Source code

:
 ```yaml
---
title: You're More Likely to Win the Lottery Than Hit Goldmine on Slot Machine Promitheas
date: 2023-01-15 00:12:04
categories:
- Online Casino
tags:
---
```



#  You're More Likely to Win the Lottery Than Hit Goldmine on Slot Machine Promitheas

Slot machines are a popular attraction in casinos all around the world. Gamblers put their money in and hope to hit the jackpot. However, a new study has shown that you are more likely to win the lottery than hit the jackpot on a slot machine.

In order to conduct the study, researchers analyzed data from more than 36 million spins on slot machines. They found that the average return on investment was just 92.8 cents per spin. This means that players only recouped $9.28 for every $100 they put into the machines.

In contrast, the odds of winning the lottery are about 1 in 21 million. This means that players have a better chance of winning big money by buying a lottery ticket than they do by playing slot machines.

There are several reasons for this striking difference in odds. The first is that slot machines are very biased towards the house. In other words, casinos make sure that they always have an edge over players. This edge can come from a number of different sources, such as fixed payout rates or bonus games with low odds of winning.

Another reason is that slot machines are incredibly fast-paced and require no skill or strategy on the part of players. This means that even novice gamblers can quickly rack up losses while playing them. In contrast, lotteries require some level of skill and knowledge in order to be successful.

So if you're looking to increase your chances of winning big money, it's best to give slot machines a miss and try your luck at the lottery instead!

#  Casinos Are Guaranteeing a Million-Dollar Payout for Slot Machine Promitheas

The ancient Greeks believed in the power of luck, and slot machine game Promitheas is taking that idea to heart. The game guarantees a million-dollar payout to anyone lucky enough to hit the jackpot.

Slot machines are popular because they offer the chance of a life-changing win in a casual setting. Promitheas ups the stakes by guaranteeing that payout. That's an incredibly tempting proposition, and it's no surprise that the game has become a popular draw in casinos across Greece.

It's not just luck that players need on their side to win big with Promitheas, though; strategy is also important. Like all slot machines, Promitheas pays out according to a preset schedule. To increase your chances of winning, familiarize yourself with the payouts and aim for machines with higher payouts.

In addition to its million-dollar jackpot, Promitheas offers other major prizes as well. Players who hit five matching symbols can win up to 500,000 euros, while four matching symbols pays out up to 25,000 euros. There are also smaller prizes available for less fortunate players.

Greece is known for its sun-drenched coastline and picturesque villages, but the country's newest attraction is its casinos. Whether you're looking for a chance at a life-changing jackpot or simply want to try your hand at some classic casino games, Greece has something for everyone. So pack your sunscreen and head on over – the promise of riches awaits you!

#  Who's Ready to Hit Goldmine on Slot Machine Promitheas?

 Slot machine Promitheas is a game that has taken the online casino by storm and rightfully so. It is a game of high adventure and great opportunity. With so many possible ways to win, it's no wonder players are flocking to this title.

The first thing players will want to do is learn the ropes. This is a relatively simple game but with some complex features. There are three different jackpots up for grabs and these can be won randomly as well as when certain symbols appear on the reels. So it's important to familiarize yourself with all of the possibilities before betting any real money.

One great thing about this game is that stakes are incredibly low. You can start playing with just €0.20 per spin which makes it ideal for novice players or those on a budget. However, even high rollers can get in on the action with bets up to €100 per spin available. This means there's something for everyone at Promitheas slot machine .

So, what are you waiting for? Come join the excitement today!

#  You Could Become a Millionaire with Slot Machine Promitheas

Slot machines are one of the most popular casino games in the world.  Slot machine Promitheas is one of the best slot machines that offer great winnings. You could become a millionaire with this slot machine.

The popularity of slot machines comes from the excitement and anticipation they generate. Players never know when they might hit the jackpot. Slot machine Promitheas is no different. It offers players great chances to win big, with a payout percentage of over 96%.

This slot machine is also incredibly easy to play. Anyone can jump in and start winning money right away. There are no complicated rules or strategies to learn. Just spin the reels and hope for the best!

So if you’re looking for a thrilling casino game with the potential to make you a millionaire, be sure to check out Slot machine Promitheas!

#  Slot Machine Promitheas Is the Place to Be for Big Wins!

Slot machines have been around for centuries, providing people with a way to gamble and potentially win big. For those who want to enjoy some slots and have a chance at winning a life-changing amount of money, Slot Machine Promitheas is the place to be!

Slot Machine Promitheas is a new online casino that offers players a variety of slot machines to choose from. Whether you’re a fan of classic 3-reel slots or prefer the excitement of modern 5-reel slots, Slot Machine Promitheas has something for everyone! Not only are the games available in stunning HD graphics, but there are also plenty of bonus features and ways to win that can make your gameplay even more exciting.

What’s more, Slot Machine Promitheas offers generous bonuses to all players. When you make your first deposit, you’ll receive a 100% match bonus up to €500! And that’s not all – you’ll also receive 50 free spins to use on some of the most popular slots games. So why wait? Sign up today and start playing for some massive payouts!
━━━━━━━━
- _What is being asked_:
Return each full line of the entries that contains the word "those".

- _Solution for this task_:
One great thing about this game is that stakes are incredibly low. You can start playing with just €0.20 per spin which makes it ideal for novice players or those on a budget. However, even high rollers can get in on the action with bets up to €100 per spin available. This means there's something for everyone at Promitheas slot machine .
Slot machines have been around for centuries, providing people with a way to gamble and potentially win big. For those who want to enjoy some slots and have a chance at winning a life-changing amount of money, Slot Machine Promitheas is the place to be!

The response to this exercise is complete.